In BlackBerry, the rise of a blue-chip tech company sets the stage for the dissolution of a longstanding friendship. Sound familiar? Just wait ‘til you hear the score. Directed by Matt Johnson, it tells the true story of Mike Lazaridis and Douglas Fregin, software engineers who founded the company RIM in the mid-80s and later invented a cellphone that could handle email. The film begins on the day when they meet Jim Basillie (Glenn Howerton), a Rottweiler who, alongside Lazaridis’ genius, turned RIM’s invention (only later christened BlackBerry) into the world’s most ubiquitous mobile device––at least for a time.
Johnson, who also stars as the amiable Fregin opposite Jay Baruchel’s introverted Lazaridis, is the Canadian director behind Operation Avalanche––a film that seamlessly blended documentary aesthetics with newsreel footage to tell the story of how the CIA (and not quite Stanley Kubrick) maybe faked the moon landing. Cosmetically, BlackBerry’s mise-en-scène isn’t a million miles off it: the camerawork is nicely fidgety and handheld, and events depicted are primarily based on reality––as is the TV footage, though this time Johnson stays closer to the facts.
While borrowing liberally from The Social Network, and in more interesting ways than other recent imitators––for one, Johnson writes Lazaridis a nice little Rosebud––BlackBerry at first takes a playful approach to the material. It’s shot in a kind of grainy sepia by cinematographer Jared Raab, as if in riposte to Fincher’s icy cool, and Johnson stacks his sets with some of the era’s more off-beat ephemera: a They Live shirt here, a DOOM shirt there, a Command and Conquer LAN party––it’s all quite pleasing. Baruchel and Johnson, bouncing off each other in a classic straight man/loudmouth two-hander, are a fine double act.
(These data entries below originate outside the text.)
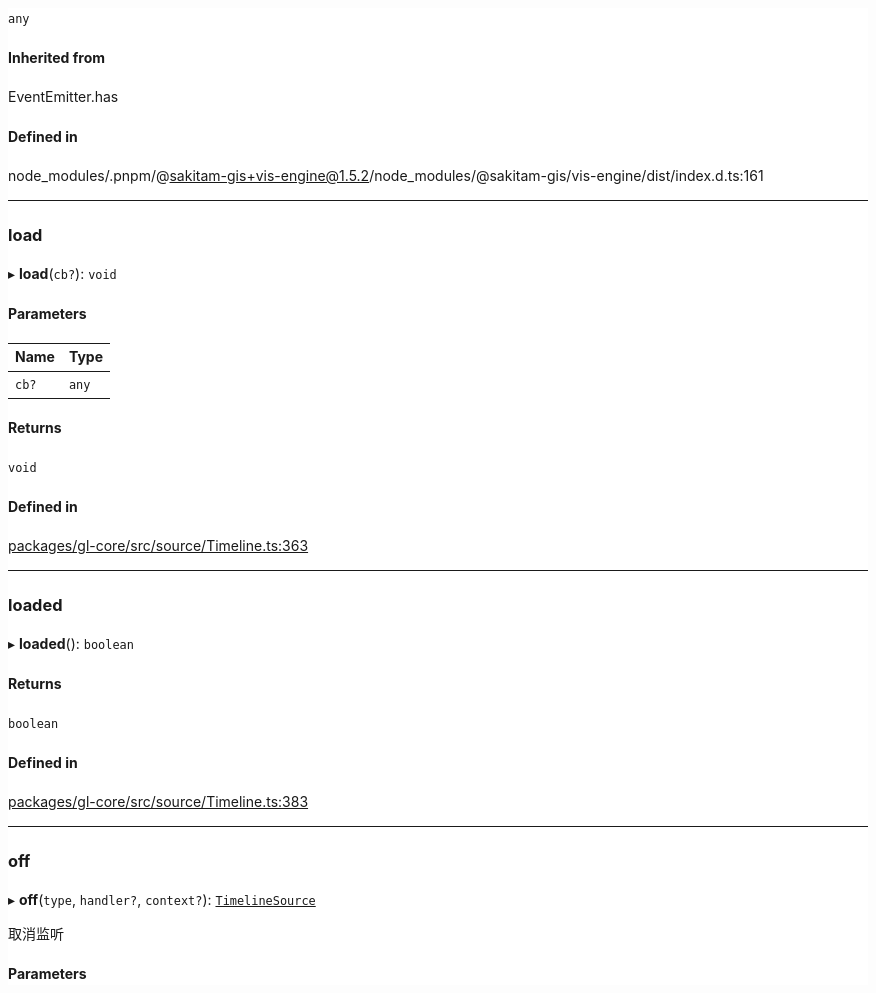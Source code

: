 `any`

#### Inherited from

EventEmitter.has

#### Defined in

node_modules/.pnpm/@sakitam-gis+vis-engine@1.5.2/node_modules/@sakitam-gis/vis-engine/dist/index.d.ts:161

___

### load

▸ **load**(`cb?`): `void`

#### Parameters

| Name | Type |
| :------ | :------ |
| `cb?` | `any` |

#### Returns

`void`

#### Defined in

[packages/gl-core/src/source/Timeline.ts:363](https://github.com/sakitam-fdd/wind-layer/blob/a0de2bd/packages/gl-core/src/source/Timeline.ts#L363)

___

### loaded

▸ **loaded**(): `boolean`

#### Returns

`boolean`

#### Defined in

[packages/gl-core/src/source/Timeline.ts:383](https://github.com/sakitam-fdd/wind-layer/blob/a0de2bd/packages/gl-core/src/source/Timeline.ts#L383)

___

### off

▸ **off**(`type`, `handler?`, `context?`): [`TimelineSource`](gl_core_src.TimelineSource.md)

取消监听

#### Parameters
As their would-be foil, Howerton is even better, and I loved the contrast between the actor’s soft mouth and the foul-mouthed stuff spewing out of it. Michael Ironside and Rich Sommer are given welcome cameos.
We’re also, significantly, not in Harvard or Silicon Valley but Waterloo, Ontario––a clash of sensibilities Johnson is well-versed in exploring. There’s a refreshing, self-deprecating vibe to BlackBerry: nobody claims they want to save the world, let alone take it over. The opening credits roll to images––from Saved by The Bell, Inspector Gadget, Hackers, and so on––from a time when the internet was something to be in awe of, even hopeful about. Johnson’s film is, in a way, about how that mood changed.
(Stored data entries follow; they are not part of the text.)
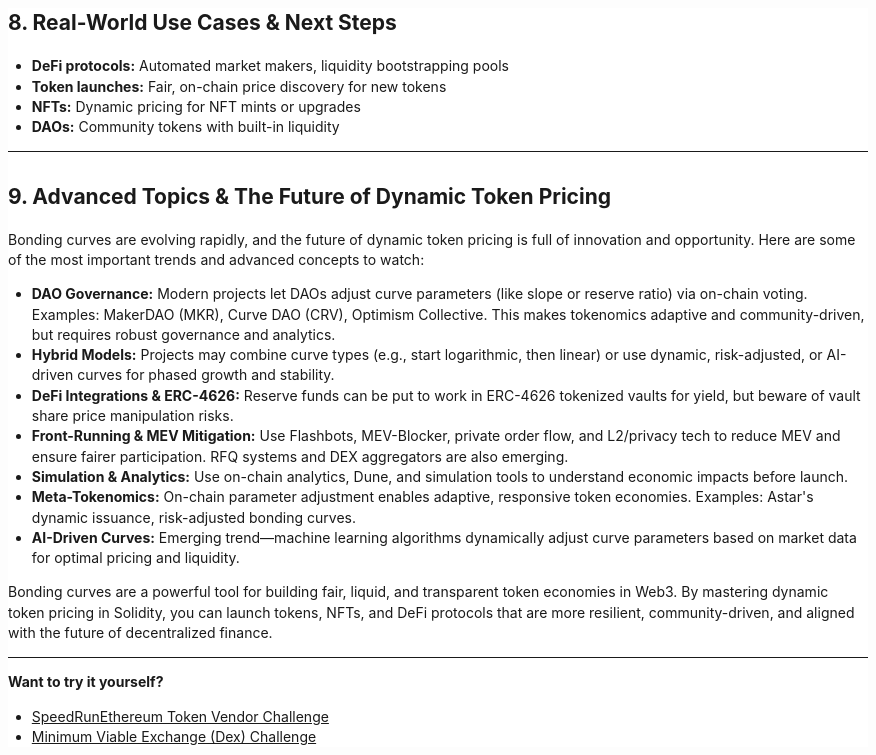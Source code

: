 
## 8. Real-World Use Cases & Next Steps

- **DeFi protocols:** Automated market makers, liquidity bootstrapping pools
- **Token launches:** Fair, on-chain price discovery for new tokens
- **NFTs:** Dynamic pricing for NFT mints or upgrades
- **DAOs:** Community tokens with built-in liquidity

---

## 9. Advanced Topics & The Future of Dynamic Token Pricing

Bonding curves are evolving rapidly, and the future of dynamic token pricing is full of innovation and opportunity. Here are some of the most important trends and advanced concepts to watch:

- **DAO Governance:** Modern projects let DAOs adjust curve parameters (like slope or reserve ratio) via on-chain voting. Examples: MakerDAO (MKR), Curve DAO (CRV), Optimism Collective. This makes tokenomics adaptive and community-driven, but requires robust governance and analytics.
- **Hybrid Models:** Projects may combine curve types (e.g., start logarithmic, then linear) or use dynamic, risk-adjusted, or AI-driven curves for phased growth and stability.
- **DeFi Integrations & ERC-4626:** Reserve funds can be put to work in ERC-4626 tokenized vaults for yield, but beware of vault share price manipulation risks.
- **Front-Running & MEV Mitigation:** Use Flashbots, MEV-Blocker, private order flow, and L2/privacy tech to reduce MEV and ensure fairer participation. RFQ systems and DEX aggregators are also emerging.
- **Simulation & Analytics:** Use on-chain analytics, Dune, and simulation tools to understand economic impacts before launch.
- **Meta-Tokenomics:** On-chain parameter adjustment enables adaptive, responsive token economies. Examples: Astar's dynamic issuance, risk-adjusted bonding curves.
- **AI-Driven Curves:** Emerging trend—machine learning algorithms dynamically adjust curve parameters based on market data for optimal pricing and liquidity.

Bonding curves are a powerful tool for building fair, liquid, and transparent token economies in Web3. By mastering dynamic token pricing in Solidity, you can launch tokens, NFTs, and DeFi protocols that are more resilient, community-driven, and aligned with the future of decentralized finance.

---

**Want to try it yourself?**

- [SpeedRunEthereum Token Vendor Challenge](https://speedrunethereum.com/challenge/token-vendor)
- [Minimum Viable Exchange (Dex) Challenge](https://speedrunethereum.com/challenge/dex)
One of the more interesting things about BlackBerry is seeing how long it can reject Fincher’s aesthetic blueprint. The cast can resemble HBO’s Silicon Valley at times, but there’s a warm, analogue feel in BlackBerry‘s early stages––the first prototype is seen being constructed from smashed-up toys––that is closer in spirit to the endearing dorks of Andrew Bujalski’s Computer Chess. This, Johnson suggests, was a more innocent time, and the mood of that first act easily reflects such: it’s earnest, punky, even loud (get ready for Slint’s immortal “Good Morning, Captain” over an NYC drone shot.) For a while it’s less a tribute act than 32-bit, indie homage.
Johnson does, alas, eventually give in to Fincher’s gravitational pull and Wellesian allusions. As Fregin is sidelined, the unlikely duo of Basillie and Lazaridis go through obligatory motions: nervy calls, all-nighters, last-gasp pitches. They move to increasingly lifeless buildings, make dodgy deals, and hire an enforcer (Ironside) to poop the party. Baruchel’s Lazaridis starts to look a bit Mr. Burns. Jay McCarrol’s score goes from fun bleepy-bloppy to imitation Reznor-Ross. When Steve Jobs inevitably appears––wiping it all away with one swipe of a touchscreen––his presence rings like a bell toll. The film’s color palette fades. So too does its sense of fun.
BlackBerry premiered at the 2023 Berlinale and will be released in June by IFC Films.